Tuesday, 12 January 2016

BAD CONTRACTS: THIS IS WHY BRITAIN’S DOCTORS HAVE GONE ON STRIKE TODAY


STRIKE ACTION

Tens of thousands of junior doctors across England have gone on strike Tuesday over government plans to change their work contracts in a way that medics claim will leave them worse off.

The action, the first such for over 40 years, is the latest twist in a chronic financing crisis at the state-funded National Health Service, and comes after weeks of increasingly bitter recriminations between the doctors and Health Secretary Jeremy Hunt.

Across much of England, patients received only emergency care, while planned over 3,500 operations and many more consultations were postponed. It’s the first of the first of three planned days of strike action. The BBC reported that over a third of the doctors involved had reported for work as normal, but that’s because they were due to perform the pared-down emergency services, rather than because they were strike-breaking.

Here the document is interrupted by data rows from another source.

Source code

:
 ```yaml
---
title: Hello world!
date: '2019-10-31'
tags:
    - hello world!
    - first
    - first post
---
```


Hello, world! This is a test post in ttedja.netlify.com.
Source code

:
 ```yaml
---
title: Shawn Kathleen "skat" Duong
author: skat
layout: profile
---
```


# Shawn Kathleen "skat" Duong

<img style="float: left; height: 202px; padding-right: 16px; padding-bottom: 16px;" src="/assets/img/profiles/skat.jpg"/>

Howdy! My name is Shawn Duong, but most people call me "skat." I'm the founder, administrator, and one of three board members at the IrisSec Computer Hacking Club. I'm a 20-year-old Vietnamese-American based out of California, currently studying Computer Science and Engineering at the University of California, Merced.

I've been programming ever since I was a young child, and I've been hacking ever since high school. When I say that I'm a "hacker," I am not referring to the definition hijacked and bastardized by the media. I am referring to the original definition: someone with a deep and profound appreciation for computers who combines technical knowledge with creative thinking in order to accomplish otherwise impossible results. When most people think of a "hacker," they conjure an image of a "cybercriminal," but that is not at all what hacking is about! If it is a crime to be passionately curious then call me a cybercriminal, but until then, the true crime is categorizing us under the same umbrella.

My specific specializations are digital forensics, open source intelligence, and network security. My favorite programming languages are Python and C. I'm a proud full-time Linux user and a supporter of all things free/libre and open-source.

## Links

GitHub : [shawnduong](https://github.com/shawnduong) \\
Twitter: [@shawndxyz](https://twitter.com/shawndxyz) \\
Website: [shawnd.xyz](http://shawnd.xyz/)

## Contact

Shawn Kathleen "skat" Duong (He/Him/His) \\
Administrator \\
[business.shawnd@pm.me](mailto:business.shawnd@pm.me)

Junior doctors (a phrase that covers those who have just graduated from med school to those with as much
as 10 years of experience in practise) routinely work 100 hours a week due to staff shortages, according to the British Medical Association, on starting salaries of as little as $36,000. Their working conditions are regularly paraded as proof of how it has become impossible to square the commitment to a universal, taxpayer-funded health-care system with the finite resources at government’s disposal. Britain spends less per capita on health than most advanced nations, but the bill for the NHS in England alone still comes to over £106 billion ($154 billion) this year – over 9% of GDP.

Given the acuteness and breadth of the systemic crisis facing the NHS, the direct cause of today’s strike is bizarrely arcane. It revolves around government plans for a new contract that would raise basic pay by 11%, but reduce the number of evening and weekend hours that qualify as “antisocial”, and thus subject to top-up payments (the top-up rates themselves are also being cut to a maximum of 150% of the basic rate, from 200% at present). In essence, it boils down to an attempt to make Saturday count as a regular weekday, consistent with the government’s efforts to make more NHS services, such as consultations and scheduled operations, available at weekends.

The new contract will also scrap guaranteed pay increases linked to time in the job, replacing them with a new scale linked to the completion of certain training stages. The future of the NHS has become the most reliably divisive issue in British politics over the last decades, with Conservative governments tending towards reining in constantly rising costs, and Labour governments prioritizing service levels, even at the cost of much wider budget deficits.